Forward-Backward Proximal Splitting

# Forward-Backward Proximal Splitting

This numerical tour presents the Forward-Backward (FB) algorithm to minimize the sum of a smooth and a simple function. It shows an application to sparse-spikes deconvolution.

## Installing toolboxes and setting up the path.

You need to download the following files: signal toolbox and general toolbox.

You need to unzip these toolboxes in your working directory, so that you have toolbox_signal and toolbox_general in your directory.

For Scilab user: you must replace the Matlab comment '%' by its Scilab counterpart '//'.

Recommandation: You should create a text file named for instance numericaltour.sce (in Scilab) or numericaltour.m (in Matlab) to write all the Scilab/Matlab command you want to execute. Then, simply run exec('numericaltour.sce'); (in Scilab) or numericaltour; (in Matlab) to run the commands.

Execute this line only if you are using Matlab.

getd = @(p)path(p,path); % scilab users must *not* execute this


Then you can add the toolboxes to the path.

getd('toolbox_signal/');
getd('toolbox_general/');


## Bibliography

Excellent review papers on proximal splitting algorithms include:

Amir Beck and Marc Teboulle, Gradient-Based Algorithms with Applications to Signal Recovery Problems, in "Convex Optimization in Signal Processing and Communications". Editors: Yonina Eldar and Daniel Palomar. Cambridge university press.

P. L. Combettes and J.-C. Pesquet, Proximal splitting methods in signal processing, in: Fixed-Point Algorithms for Inverse Problems in Science and Engineering, (H. H. Bauschke, R. S. Burachik, P. L. Combettes, V. Elser, D. R. Luke, and H. Wolkowicz, Editors), pp. 185-212. Springer, New York, 2011.

## Forward-Backward Algorithm

We consider the problem of minimizing the sum of two functions $E^\star \umin{x \in \RR^N} E(x) = f(x) + g(x).$

We assume that $$f$$ is a $$C^1$$ function with $$L$$-Lipschitz gradient, which means that $\forall (x,y) \in \RR^N \times \RR^N, \quad \norm{\nabla f(x) - \nabla f(y)} \leq L \norm{x-y}.$

We also assume that $$g$$ is "simple", in the sense that one can compute in closed form the so-called proximal mapping, which is defined as $\text{prox}_{\ga g}(x) = \uargmin{y \in \RR^N} \frac{1}{2}\norm{x-y}^2 + \ga g(y).$ for any $$\ga > 0$$.
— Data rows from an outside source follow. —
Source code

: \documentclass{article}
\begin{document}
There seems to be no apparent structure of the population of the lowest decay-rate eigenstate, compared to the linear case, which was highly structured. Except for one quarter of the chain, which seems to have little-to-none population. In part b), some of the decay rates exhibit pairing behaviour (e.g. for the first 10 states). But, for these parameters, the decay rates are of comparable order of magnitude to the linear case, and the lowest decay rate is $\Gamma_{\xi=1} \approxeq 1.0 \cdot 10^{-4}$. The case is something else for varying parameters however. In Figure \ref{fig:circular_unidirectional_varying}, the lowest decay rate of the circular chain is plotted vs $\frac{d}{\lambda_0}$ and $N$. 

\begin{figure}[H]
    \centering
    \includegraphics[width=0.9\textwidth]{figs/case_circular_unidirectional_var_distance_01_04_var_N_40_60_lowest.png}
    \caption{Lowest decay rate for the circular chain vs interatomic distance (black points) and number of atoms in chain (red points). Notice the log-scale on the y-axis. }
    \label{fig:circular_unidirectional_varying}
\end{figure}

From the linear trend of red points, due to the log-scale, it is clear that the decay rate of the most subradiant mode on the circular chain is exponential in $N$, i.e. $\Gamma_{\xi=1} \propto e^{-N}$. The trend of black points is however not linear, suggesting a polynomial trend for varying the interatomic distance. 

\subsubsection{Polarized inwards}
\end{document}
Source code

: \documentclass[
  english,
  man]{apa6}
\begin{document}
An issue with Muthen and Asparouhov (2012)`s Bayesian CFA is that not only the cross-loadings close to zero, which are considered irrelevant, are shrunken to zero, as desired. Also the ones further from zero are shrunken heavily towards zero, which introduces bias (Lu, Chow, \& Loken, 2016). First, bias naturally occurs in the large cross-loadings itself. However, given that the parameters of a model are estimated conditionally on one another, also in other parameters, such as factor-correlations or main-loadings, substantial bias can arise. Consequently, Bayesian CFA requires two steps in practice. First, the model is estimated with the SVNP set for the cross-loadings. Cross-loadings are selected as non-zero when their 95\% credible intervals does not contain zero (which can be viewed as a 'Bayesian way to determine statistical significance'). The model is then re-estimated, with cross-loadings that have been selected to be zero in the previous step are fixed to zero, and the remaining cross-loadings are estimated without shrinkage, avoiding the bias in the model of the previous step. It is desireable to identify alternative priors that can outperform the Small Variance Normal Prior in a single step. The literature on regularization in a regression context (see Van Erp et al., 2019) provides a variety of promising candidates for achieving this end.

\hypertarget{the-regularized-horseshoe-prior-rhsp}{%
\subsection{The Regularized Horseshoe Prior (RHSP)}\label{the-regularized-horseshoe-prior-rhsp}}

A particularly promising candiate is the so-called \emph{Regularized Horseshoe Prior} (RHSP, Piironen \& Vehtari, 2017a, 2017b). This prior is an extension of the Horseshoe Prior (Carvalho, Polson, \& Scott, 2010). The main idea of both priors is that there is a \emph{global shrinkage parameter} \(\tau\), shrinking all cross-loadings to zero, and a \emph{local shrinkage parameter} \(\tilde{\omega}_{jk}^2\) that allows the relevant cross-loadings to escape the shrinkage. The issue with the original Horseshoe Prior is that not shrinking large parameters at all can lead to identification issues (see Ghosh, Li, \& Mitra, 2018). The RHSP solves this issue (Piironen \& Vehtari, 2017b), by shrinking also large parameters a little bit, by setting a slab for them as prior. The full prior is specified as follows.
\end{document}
The FB algorithm reads, after initilizing $$x^{(0)} \in \RR^N$$, $x^{(\ell+1)} = \text{prox}_{\ga g}\pa{ x^{(\ell)} - \ga \nabla f( x^{(\ell)} ) }.$

If $$0 < \ga < 2/L$$, then this scheme converges to a minimizer of $$f+g$$.
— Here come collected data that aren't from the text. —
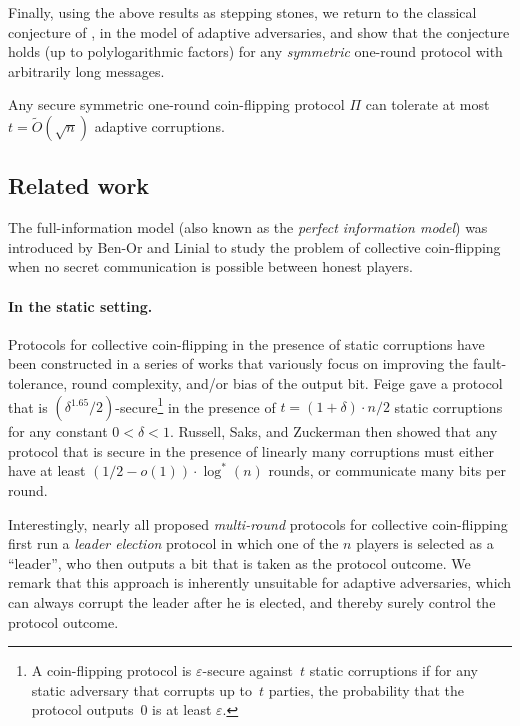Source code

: \documentclass[11pt,letterpaper]{article}
\theoremstyle{plain}
\theoremstyle{definition}
\newenvironment{informalthm}
  {\medskip\noindent{\bf Theorem.}}
  {\medskip}
\newcommand{\eps}{\varepsilon}
\begin{document}
Finally, using the above results as stepping stones, we return to the classical conjecture of \cite{BL85},  in the model of adaptive adversaries, and show that the conjecture holds (up to polylogarithmic factors)
for any \emph{symmetric} one-round protocol with arbitrarily long messages.

\begin{informalthm}
Any secure symmetric one-round coin-flipping protocol $\Pi$ can tolerate at most $t=\widetilde{O}(\sqrt n)$ adaptive corruptions.
\end{informalthm}

 


\subsection{Related work}\label{related-work}

The full-information model (also known as the \emph{perfect information model}) was introduced by Ben-Or and Linial \cite{BL85} 
to study the problem of collective coin-flipping when no secret communication is possible between honest players.

\paragraph{In the static setting.}
Protocols for collective coin-flipping in the presence of static corruptions have been constructed in a series of works that variously focus on improving the fault-tolerance, round complexity, and/or bias of the output bit.
Feige \cite{Fei99} gave a protocol that is $(\delta^{1.65}/2)$-secure\footnote{A
coin-flipping protocol is $\eps$-secure against~$t$ static corruptions if for any static adversary that corrupts up to~$t$ parties, 
the probability that the protocol outputs~$0$ is at least $\eps$.}
in the presence of $t=(1+\delta)\cdot n/2$ static corruptions for any constant $0<\delta<1$.
Russell, Saks, and Zuckerman \cite{RSZ02} then showed that any protocol that is secure in the presence of linearly many corruptions must
either have at least $(1/2-o(1))\cdot\log^*(n)$ rounds, or communicate many bits per round.

Interestingly, nearly all proposed \emph{multi-round} protocols for collective coin-flipping
first run a \emph{leader election} protocol in which one of the $n$ players is selected as a ``leader'', who then outputs a bit that is taken as the protocol outcome.
We remark that this approach is inherently unsuitable for adaptive adversaries, which can always corrupt the leader after he is elected, 
and thereby surely control the protocol outcome.
\end{document}
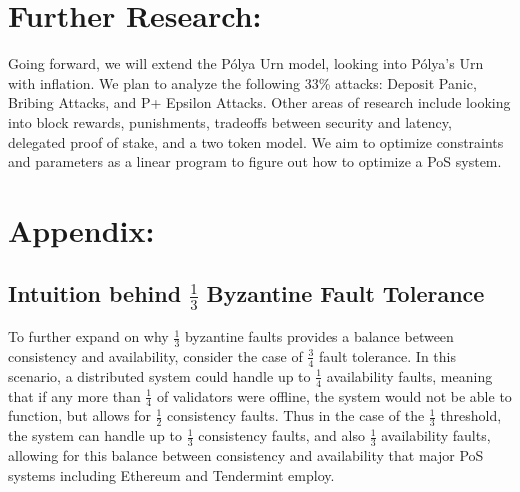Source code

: \documentclass{article}
\renewcommand{\|}{\;|\;}
\begin{document}
\section{Further Research:}
Going forward, we will extend the P\'olya Urn model, looking into P\'olya's Urn with inflation. We plan to analyze the following 33\% attacks: Deposit Panic, Bribing Attacks, and P+ Epsilon Attacks. Other areas of research include looking into block rewards, punishments, tradeoffs between security and latency, delegated proof of stake, and a two token model. We aim to optimize constraints and parameters as a linear program to figure out how to optimize a PoS system.

\section{Appendix:}
\subsection{Intuition behind $\frac{1}{3}$ Byzantine Fault Tolerance}
To further expand on why $\frac{1}{3}$ byzantine faults provides a balance between consistency and availability, consider the case of $\frac{3}{4}$ fault tolerance. In this scenario, a distributed system could handle up to $\frac{1}{4}$ availability faults, meaning that if any more than $\frac{1}{4}$ of validators were offline, the system would not be able to function, but allows for $\frac{1}{2}$ consistency faults. Thus in the case of the $\frac{1}{3}$ threshold, the system can handle up to $\frac{1}{3}$ consistency faults, and also $\frac{1}{3}$ availability faults, allowing for this balance between consistency and availability that major PoS systems including Ethereum and Tendermint employ.


\newline
\newpage
\printbibliography

\clearpage
\end{document}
## Sparse Regularization of Inverse Problems

We consider a linear inverse problem $y = \Phi x_0 + w \in \RR^P$ where $$x_0 \in \RR^N$$ is the (unknown) signal to recover, $$w \in \RR^P$$ is a noise vector, and $$\Phi \in \RR^{P \times N}$$ models the acquisition device.
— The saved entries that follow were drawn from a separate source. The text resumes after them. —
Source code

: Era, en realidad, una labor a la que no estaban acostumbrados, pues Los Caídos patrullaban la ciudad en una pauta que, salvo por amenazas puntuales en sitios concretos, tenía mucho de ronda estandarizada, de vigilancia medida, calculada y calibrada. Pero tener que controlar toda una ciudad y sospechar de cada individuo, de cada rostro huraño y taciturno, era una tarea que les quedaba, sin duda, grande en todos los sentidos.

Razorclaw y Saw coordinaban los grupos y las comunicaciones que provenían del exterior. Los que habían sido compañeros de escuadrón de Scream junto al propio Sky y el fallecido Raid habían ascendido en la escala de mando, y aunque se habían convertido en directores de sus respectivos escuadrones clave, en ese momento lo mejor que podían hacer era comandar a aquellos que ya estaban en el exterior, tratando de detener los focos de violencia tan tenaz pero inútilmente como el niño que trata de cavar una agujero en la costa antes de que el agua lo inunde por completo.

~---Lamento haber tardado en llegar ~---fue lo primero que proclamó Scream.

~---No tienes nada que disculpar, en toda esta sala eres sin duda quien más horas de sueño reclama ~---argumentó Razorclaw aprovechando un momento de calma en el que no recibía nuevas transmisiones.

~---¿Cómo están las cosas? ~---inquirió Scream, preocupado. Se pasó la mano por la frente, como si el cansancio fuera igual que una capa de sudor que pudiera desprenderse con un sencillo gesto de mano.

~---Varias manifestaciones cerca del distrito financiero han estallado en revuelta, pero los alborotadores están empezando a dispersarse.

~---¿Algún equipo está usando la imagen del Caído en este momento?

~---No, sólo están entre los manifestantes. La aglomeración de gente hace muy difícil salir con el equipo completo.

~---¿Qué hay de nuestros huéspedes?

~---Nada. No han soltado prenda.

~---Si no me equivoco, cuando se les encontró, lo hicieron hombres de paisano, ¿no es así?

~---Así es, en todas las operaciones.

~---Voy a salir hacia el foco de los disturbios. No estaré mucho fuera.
To recover an approximation of the signal $$x_0$$, we use the Basis Pursuit denoising method, that use the $$\ell^1$$ norm as a sparsity enforcing penalty $\umin{x \in \RR^N} \frac{1}{2} \norm{y-\Phi x}^2 + \la \norm{x}_1,$ where the $$\ell^1$$ norm is defined as $\norm{x}_1 = \sum_i \abs{x_i}.$

The parameter $$\la$$ should be set in accordance to the noise level $$\norm{w}$$.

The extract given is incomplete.